When NOT to use llm-strategy

  • Last GitHub push was 495 days ago (dormant maintenance, Mar 3, 2025). Validate activity before betting a new project on llm-strategy.
  • LLM Frameworks: Avoid a framework for a single prompt-and-retrieve call; the abstraction can cost more than it saves.
  • Data & Retrieval: Skip a heavy ingestion framework when your corpus is small and static; a script plus the embedding API is enough.

Choose awesome if…

  • License: awesome is CC0-1.0, llm-strategy is MIT.
  • Tags unique to awesome: resources, awesome-list.
  • More GitHub stars (484k vs 399) - visibility, not fit.

When NOT to use awesome

  • LLM Frameworks: Avoid a framework for a single prompt-and-retrieve call; the abstraction can cost more than it saves.

Explore

Sources

Every stat on this page traces to a dated GitHub sync, license file, enrichment field, or trust scan.

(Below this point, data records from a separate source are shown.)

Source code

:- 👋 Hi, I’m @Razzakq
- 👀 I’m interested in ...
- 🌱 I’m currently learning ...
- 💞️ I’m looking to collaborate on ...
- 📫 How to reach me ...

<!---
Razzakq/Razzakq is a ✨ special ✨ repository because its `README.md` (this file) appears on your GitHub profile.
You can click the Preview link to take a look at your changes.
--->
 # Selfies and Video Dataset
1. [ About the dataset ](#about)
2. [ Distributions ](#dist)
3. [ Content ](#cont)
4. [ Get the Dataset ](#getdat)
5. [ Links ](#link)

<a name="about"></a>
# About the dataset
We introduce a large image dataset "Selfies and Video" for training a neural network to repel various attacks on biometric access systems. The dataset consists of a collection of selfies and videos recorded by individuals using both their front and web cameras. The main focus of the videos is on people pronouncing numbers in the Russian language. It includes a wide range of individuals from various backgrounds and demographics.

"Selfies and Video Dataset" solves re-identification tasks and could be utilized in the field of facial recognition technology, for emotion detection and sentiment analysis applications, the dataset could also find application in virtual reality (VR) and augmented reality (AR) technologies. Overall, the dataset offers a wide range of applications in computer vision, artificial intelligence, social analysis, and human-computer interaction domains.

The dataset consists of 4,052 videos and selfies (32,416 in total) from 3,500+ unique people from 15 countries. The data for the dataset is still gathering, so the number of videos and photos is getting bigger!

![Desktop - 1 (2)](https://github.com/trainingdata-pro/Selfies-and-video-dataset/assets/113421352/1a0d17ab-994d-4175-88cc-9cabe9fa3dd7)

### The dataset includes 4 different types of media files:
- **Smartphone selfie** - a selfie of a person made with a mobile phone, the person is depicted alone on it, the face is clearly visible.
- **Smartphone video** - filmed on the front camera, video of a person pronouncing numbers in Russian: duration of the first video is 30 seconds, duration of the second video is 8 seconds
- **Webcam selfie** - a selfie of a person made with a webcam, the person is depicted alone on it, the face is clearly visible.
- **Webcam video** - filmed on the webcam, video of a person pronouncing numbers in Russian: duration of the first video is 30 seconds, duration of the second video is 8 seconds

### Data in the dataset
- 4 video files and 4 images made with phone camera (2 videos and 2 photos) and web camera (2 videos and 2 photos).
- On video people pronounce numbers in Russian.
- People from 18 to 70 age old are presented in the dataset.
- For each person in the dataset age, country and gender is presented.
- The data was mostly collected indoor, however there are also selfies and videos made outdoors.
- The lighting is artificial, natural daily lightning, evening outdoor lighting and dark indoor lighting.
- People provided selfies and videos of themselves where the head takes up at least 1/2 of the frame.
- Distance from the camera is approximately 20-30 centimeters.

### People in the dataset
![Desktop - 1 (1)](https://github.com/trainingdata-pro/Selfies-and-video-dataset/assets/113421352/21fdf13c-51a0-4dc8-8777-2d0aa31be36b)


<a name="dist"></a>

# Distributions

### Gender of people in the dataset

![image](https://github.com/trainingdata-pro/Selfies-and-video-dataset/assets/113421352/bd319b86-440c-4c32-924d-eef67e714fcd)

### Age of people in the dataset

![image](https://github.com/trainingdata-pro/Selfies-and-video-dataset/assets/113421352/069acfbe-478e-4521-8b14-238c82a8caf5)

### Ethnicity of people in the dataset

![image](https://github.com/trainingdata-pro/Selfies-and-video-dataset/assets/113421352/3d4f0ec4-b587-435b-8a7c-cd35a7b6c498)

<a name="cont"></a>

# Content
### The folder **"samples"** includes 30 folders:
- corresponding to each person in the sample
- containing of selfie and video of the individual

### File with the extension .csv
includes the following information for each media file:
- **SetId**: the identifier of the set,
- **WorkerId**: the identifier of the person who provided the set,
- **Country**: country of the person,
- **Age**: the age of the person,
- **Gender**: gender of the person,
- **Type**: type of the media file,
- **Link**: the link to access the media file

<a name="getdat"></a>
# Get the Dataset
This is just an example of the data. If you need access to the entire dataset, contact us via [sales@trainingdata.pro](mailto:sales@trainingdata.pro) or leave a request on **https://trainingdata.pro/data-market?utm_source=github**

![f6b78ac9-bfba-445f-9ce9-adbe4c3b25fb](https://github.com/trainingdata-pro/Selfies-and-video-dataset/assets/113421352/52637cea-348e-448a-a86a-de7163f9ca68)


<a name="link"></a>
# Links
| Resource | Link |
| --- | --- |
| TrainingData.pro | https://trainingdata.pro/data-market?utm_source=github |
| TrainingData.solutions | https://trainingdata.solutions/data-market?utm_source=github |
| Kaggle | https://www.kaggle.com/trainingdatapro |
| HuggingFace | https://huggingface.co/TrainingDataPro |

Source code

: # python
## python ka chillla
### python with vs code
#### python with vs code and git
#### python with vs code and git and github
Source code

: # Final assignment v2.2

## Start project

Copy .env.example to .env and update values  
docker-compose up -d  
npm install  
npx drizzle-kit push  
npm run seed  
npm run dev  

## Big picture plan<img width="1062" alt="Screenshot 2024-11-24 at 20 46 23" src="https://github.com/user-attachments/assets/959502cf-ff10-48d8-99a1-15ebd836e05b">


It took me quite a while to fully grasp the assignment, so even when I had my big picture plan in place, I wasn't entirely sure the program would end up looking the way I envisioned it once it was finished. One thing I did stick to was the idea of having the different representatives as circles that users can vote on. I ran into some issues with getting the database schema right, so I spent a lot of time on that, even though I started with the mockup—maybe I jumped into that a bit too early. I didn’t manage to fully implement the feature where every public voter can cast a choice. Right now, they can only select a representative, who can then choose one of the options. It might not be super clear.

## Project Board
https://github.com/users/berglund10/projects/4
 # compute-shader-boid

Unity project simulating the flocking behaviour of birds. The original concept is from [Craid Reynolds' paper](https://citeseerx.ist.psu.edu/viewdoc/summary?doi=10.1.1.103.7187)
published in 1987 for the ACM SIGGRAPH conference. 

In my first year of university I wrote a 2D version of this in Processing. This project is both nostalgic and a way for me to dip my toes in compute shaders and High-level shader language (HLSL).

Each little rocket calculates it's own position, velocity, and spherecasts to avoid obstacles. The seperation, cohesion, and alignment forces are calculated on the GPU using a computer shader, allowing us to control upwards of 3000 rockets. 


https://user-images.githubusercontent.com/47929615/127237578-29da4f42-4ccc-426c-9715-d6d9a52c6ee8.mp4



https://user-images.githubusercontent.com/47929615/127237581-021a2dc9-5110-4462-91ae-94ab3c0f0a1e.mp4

GitHub stars on cards: llm-strategy 399 · awesome 484k (synced Jul 11, 2026).

Common questions

What is the difference between llm-strategy and awesome?
llm-strategy: Directly Connecting Python to LLMs via Strongly-Typed Functions, Dataclasses, Interfaces & Generic Types. awesome: 😎 Curated list of awesome topics including hardware resources. See the comparison table for live GitHub stats and shared categories.
When should I choose llm-strategy over awesome?
Choose llm-strategy over awesome when License: llm-strategy is MIT, awesome is CC0-1.0; Tags unique to llm-strategy: llm, python, gpt, openai; Also covers Data & Retrieval; llm-strategy ships Docker support for self-hosted deployment.
When should I choose awesome over llm-strategy?
Choose awesome over llm-strategy when License: awesome is CC0-1.0, llm-strategy is MIT; Tags unique to awesome: resources, awesome-list; More GitHub stars (484k vs 399) - visibility, not fit.
When should I avoid llm-strategy?
Last GitHub push was 495 days ago (dormant maintenance, Mar 3, 2025). Validate activity before betting a new project on llm-strategy. LLM Frameworks: Avoid a framework for a single prompt-and-retrieve call; the abstraction can cost more than it saves. Data & Retrieval: Skip a heavy ingestion framework when your corpus is small and static; a script plus the embedding API is enough.
When should I avoid awesome?
LLM Frameworks: Avoid a framework for a single prompt-and-retrieve call; the abstraction can cost more than it saves.
Is llm-strategy or awesome more popular on GitHub?
awesome has more GitHub stars (484,026 vs 399). Stars measure visibility, not whether either tool fits your constraints.
Are llm-strategy and awesome open source?
Yes - both are open-source projects on GitHub (llm-strategy: MIT, awesome: CC0-1.0).
Where can I find alternatives to llm-strategy or awesome?
GraphCanon lists graph-backed alternatives at llm-strategy alternatives and awesome alternatives (llm-strategy markdown twin, awesome markdown twin), ranked by typed relationship edges rather than popularity votes.
Is there a machine-readable version of this comparison?
Yes. The markdown twin at this comparison mirrors this page for agents and LLM crawlers, with the same stats table and FAQ answers.
Which is better maintained, llm-strategy or awesome?
llm-strategy: Dormant. awesome: Active. Compare maintenance labels, days since push, and release cadence in the trust section below - stars alone do not measure maintenance.
Where are the full trust reports for llm-strategy and awesome?
GraphCanon publishes per-repo trust reports with dated maintenance, provenance, and scan summaries: llm-strategy trust report; awesome trust report.